Tabletop roleplaying doesn't work if the referee is not a fair arbiter.
Keep in mind that the first tabletop roleplaying campaign out there Blackmoor didn't have a setup where the referee was running the "opposition". There were players playing the good guys and players playing the bad the guy. While Dave Arneson was running some NPCs, he mostly adjudicating between two opposing group of players. Later he did run the Blackmoor Dungeon where he handled the monster. But even then there were players who were involved like Sir Fang the Vampire Lord.
I am describing this bit of history to illustrate that the referee being a fair arbiter lies at the heart of tabletop roleplaying. WIthout it none of it work.
It now about having power. It about the fact that a major reason why tabletop roleplaying works is the players only know what their character knows.
Nor is dispersing the decision making about the setting, it locales, creatures and characters is a magic bullet for making a campaign better. Instead of relying on one guy getting it right, now you have to rely on the group getting it right. It can work, but small group dynamic ensures that there will be as many negative outcomes as there with a single human referee although they will be different.
I think you betray a very 'classical' notion of how RPGs work. This would have been quite fairly considered the consensus view, with perhaps only a very few dissenters, in something like 1980.

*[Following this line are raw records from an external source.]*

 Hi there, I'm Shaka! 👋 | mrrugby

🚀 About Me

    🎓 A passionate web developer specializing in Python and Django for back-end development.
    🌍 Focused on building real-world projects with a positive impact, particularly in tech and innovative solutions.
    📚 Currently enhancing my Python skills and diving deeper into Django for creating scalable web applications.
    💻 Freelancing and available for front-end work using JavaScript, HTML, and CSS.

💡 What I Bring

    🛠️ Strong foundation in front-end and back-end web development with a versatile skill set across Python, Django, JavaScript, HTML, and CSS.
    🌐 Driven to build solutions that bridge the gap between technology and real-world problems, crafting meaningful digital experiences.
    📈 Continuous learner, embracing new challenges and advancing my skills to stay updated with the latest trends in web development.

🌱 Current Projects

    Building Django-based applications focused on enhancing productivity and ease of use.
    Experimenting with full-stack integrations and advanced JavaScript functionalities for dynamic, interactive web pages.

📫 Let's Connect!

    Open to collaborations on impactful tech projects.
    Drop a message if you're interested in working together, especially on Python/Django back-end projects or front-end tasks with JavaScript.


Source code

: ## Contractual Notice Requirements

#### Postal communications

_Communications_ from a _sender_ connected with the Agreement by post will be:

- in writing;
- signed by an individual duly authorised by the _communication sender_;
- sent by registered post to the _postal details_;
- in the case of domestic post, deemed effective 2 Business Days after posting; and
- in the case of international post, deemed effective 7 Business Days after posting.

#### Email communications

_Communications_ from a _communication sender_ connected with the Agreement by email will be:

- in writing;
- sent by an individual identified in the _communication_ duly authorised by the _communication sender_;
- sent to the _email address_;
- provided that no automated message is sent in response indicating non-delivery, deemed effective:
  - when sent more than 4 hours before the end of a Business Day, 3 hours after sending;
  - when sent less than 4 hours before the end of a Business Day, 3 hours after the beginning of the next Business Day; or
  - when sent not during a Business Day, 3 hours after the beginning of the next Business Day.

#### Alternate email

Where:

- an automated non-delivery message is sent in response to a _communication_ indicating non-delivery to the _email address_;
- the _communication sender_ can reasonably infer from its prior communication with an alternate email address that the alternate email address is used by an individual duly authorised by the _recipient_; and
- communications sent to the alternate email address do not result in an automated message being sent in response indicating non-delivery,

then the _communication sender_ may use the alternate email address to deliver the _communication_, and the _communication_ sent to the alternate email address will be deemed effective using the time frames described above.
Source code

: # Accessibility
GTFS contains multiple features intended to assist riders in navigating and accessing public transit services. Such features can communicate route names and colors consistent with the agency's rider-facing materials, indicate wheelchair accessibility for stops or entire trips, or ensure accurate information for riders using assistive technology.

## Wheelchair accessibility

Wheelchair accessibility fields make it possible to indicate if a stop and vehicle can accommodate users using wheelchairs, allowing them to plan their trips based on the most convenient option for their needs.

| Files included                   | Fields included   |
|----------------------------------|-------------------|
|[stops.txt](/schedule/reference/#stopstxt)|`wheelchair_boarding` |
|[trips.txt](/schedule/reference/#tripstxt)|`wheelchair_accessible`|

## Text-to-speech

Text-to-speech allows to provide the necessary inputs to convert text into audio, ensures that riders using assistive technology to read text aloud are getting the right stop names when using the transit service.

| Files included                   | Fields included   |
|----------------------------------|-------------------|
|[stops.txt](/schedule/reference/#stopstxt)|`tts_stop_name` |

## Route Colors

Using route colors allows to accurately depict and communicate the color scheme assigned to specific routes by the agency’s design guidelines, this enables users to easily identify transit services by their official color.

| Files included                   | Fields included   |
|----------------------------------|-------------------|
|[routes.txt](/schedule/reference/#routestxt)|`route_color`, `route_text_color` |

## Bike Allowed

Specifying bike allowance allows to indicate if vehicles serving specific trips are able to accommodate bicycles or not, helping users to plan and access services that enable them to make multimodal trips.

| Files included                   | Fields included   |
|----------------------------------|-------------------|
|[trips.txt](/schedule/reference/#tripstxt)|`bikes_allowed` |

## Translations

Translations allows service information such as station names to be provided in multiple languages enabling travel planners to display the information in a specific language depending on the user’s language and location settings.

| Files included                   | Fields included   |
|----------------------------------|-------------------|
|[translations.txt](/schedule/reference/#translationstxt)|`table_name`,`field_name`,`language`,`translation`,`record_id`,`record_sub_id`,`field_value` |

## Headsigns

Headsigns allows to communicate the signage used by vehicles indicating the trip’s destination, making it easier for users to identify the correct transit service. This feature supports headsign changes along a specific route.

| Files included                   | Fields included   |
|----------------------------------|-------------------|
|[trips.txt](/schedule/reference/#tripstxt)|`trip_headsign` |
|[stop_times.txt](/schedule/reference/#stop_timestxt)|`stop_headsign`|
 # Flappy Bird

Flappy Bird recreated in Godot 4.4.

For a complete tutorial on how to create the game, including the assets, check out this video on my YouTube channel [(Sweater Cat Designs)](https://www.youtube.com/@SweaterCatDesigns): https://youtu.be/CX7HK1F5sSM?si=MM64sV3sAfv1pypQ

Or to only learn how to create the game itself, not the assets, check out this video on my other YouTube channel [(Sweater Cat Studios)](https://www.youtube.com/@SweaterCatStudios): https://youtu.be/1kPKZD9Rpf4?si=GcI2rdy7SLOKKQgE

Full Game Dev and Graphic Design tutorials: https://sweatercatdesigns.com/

If you read Dungeon World, for example, nothing like 'fair arbiter' exists as a role. Nor is there a notion of 'secrets hidden from the players' (there may be things the GM has in mind that he will reveal later, IF doing so follows from the principles of play).
I don't disagree that giving players authorial power is no panacea. However, pretty much all modern 'narratively focused games' provide pretty strict regulation in that area. Again DW handily illustrates this, as it actually doesn't outright grant this authority to the players. Instead it provides pathways by which they can exercise it, and principles of play which govern the GM's process by which these pathways are actualized. There's no specific point in a PbtA game where the GM is told "the player is in charge of authoring content here" except in very circumscribed ways. Usually the GM is just told that he has to talk about a certain thing, explain a specific thing/subject/situation, etc. What I mean is, 'authorial chaos' would be a legitimate critique, but in practice it doesn't really arise due to game design techniques.
While your description of Blackmoor may be correct (I really have never read a detailed description of how it was played), oppositional play like that is a huge rarity in RPGs. It is more a feature of Free Kriegsspiel which fed into the 'Braunsteins' which inspired Dave's development of Blackmoor. I'd point out that this mode doesn't really work well unless you can either guarantee that both 'teams' are engaged in every session, or you develop a troupe play methodology. That may in fact be one reason that the LBBs were used that way a lot, by Gary Gygax for instance. Again, I don't know, but his early games sound like they at least featured competitive play, if not outright teams fighting it out with each other. Troupe play mostly died pretty early on, and I can frankly say I never witnessed oppositional play at all, and I started playing in about 1975. My point is, yes, a referee would be needed there, but not so much in modern play.